Regional Outlook — TAS1: Sunday 14 June 2026
The spot price in Tasmania sits at $70.24/MWh with total demand at 1,334.52 MW as of 06:30 AEST. Reviewing the past 24 hours, price has oscillated in a narrow band, with a base floor near $60.26/MWh during overnight off-peak intervals and peaks reaching $77.18/MWh during the morning demand ramp between 07:25 and 09:00 AEST. The 24-hour price profile is remarkably stable by NEM standards — the vast majority of dispatch intervals cleared at either $70.14/MWh or $77.16–77.18/MWh, with brief dips to the low $60s during shoulder periods. Current demand is climbing from an afternoon trough of around 1,106 MW and is tracking the typical winter evening ramp.
Generation is being met by hydro at 1,156.31 MW, wind at 93.1 MW, and gas OCGT at just 8.6 MW, totalling approximately 1,258 MW of metered generation against 1,334.52 MW of demand — with the balance likely covered by Basslink import from Victoria. Renewable penetration sits at 99.32% on the current interval, with carbon intensity at just 0.0044 tCO2/MWh. This is effectively at the practical floor for the Tasmanian grid given the trace OCGT output. Through the day, intensity drifted between zero and 0.0381 tCO2/MWh, with multiple periods of 100% renewable generation recorded during the afternoon and evening when the OCGT was offline entirely.
Predispatch forecasts signal a modest price escalation into the evening. The 07:00 AEST interval is forecast at $70.24/MWh, but prices step up to $77.26/MWh by 07:30 AEST and hold at $77.28/MWh through 08:00–08:30 AEST, before reaching $79.28/MWh at the 09:00 AEST half-hour — the highest forecast in the predispatch window. Prices are then expected to ease back through $77.26/MWh at 09:30 AEST and return toward the $70.24/MWh floor by 10:00 AEST, where they largely hold across the daytime horizon through to 18:00 AEST. The $79.28/MWh peak aligns with the typical Tasmanian winter evening demand peak, and traders should watch Basslink flow direction and capacity closely if Victoria tightens simultaneously.

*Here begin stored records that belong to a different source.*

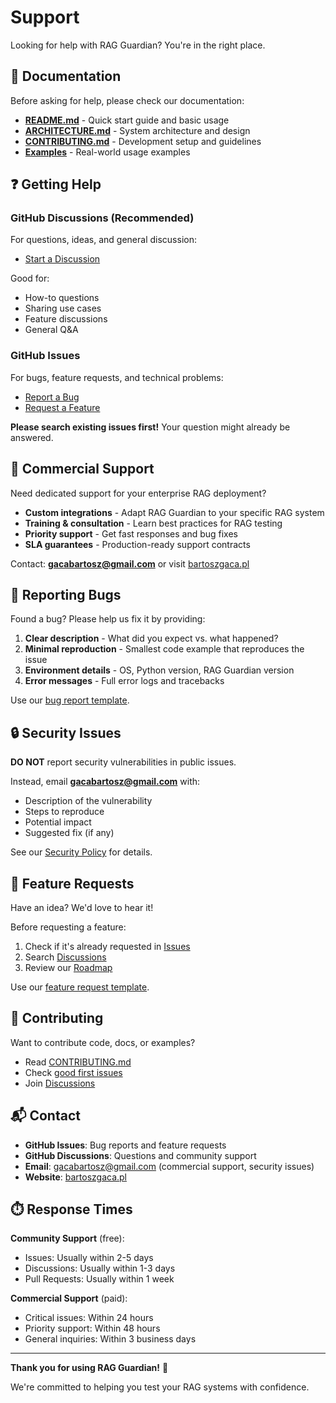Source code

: # Support

Looking for help with RAG Guardian? You're in the right place.

## 📖 Documentation

Before asking for help, please check our documentation:

- **[README.md](../README.md)** - Quick start guide and basic usage
- **[ARCHITECTURE.md](../ARCHITECTURE.md)** - System architecture and design
- **[CONTRIBUTING.md](../CONTRIBUTING.md)** - Development setup and guidelines
- **[Examples](../docs/examples/)** - Real-world usage examples

## ❓ Getting Help

### GitHub Discussions (Recommended)

For questions, ideas, and general discussion:
- [Start a Discussion](https://github.com/gacabartosz/rag-guardian/discussions)

Good for:
- How-to questions
- Sharing use cases
- Feature discussions
- General Q&A

### GitHub Issues

For bugs, feature requests, and technical problems:
- [Report a Bug](https://github.com/gacabartosz/rag-guardian/issues/new?template=bug_report.md)
- [Request a Feature](https://github.com/gacabartosz/rag-guardian/issues/new?template=feature_request.md)

**Please search existing issues first!** Your question might already be answered.

## 💼 Commercial Support

Need dedicated support for your enterprise RAG deployment?

- **Custom integrations** - Adapt RAG Guardian to your specific RAG system
- **Training & consultation** - Learn best practices for RAG testing
- **Priority support** - Get fast responses and bug fixes
- **SLA guarantees** - Production-ready support contracts

Contact: **gacabartosz@gmail.com** or visit [bartoszgaca.pl](https://bartoszgaca.pl)

## 🐛 Reporting Bugs

Found a bug? Please help us fix it by providing:

1. **Clear description** - What did you expect vs. what happened?
2. **Minimal reproduction** - Smallest code example that reproduces the issue
3. **Environment details** - OS, Python version, RAG Guardian version
4. **Error messages** - Full error logs and tracebacks

Use our [bug report template](https://github.com/gacabartosz/rag-guardian/issues/new?template=bug_report.md).

## 🔒 Security Issues

**DO NOT** report security vulnerabilities in public issues.

Instead, email **gacabartosz@gmail.com** with:
- Description of the vulnerability
- Steps to reproduce
- Potential impact
- Suggested fix (if any)

See our [Security Policy](SECURITY.md) for details.

## 🚀 Feature Requests

Have an idea? We'd love to hear it!

Before requesting a feature:
1. Check if it's already requested in [Issues](https://github.com/gacabartosz/rag-guardian/issues)
2. Search [Discussions](https://github.com/gacabartosz/rag-guardian/discussions)
3. Review our [Roadmap](../README.md#roadmap)

Use our [feature request template](https://github.com/gacabartosz/rag-guardian/issues/new?template=feature_request.md).

## 🤝 Contributing

Want to contribute code, docs, or examples?

- Read [CONTRIBUTING.md](../CONTRIBUTING.md)
- Check [good first issues](https://github.com/gacabartosz/rag-guardian/labels/good%20first%20issue)
- Join [Discussions](https://github.com/gacabartosz/rag-guardian/discussions)

## 📬 Contact

- **GitHub Issues**: Bug reports and feature requests
- **GitHub Discussions**: Questions and community support
- **Email**: gacabartosz@gmail.com (commercial support, security issues)
- **Website**: [bartoszgaca.pl](https://bartoszgaca.pl)

## ⏱️ Response Times

**Community Support** (free):
- Issues: Usually within 2-5 days
- Discussions: Usually within 1-3 days
- Pull Requests: Usually within 1 week

**Commercial Support** (paid):
- Critical issues: Within 24 hours
- Priority support: Within 48 hours
- General inquiries: Within 3 business days

---

**Thank you for using RAG Guardian!** 🚀

We're committed to helping you test your RAG systems with confidence.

No active market notices directly affect Tasmania. The notice queue contains items for QLD1 (non-conformance on MPP_2, 36 MW, now resolved), inter-regional transfer constraint activity in QLD and VIC, and a previously cancelled SA LOR1 forecast for 17 June — none of these have a direct TAS1 bearing today. The active inter-regional transfer notice for the APD A2 500/220 kV transformer in Victoria (constraint set F-I_ML_APD_LOAD, affecting T-V-MNSP1) warrants monitoring, as any binding constraint on Basslink's Victorian end could affect Tasmania's import capability during the evening peak window if hydro dispatch headroom is insufficient to cover demand without the interconnector.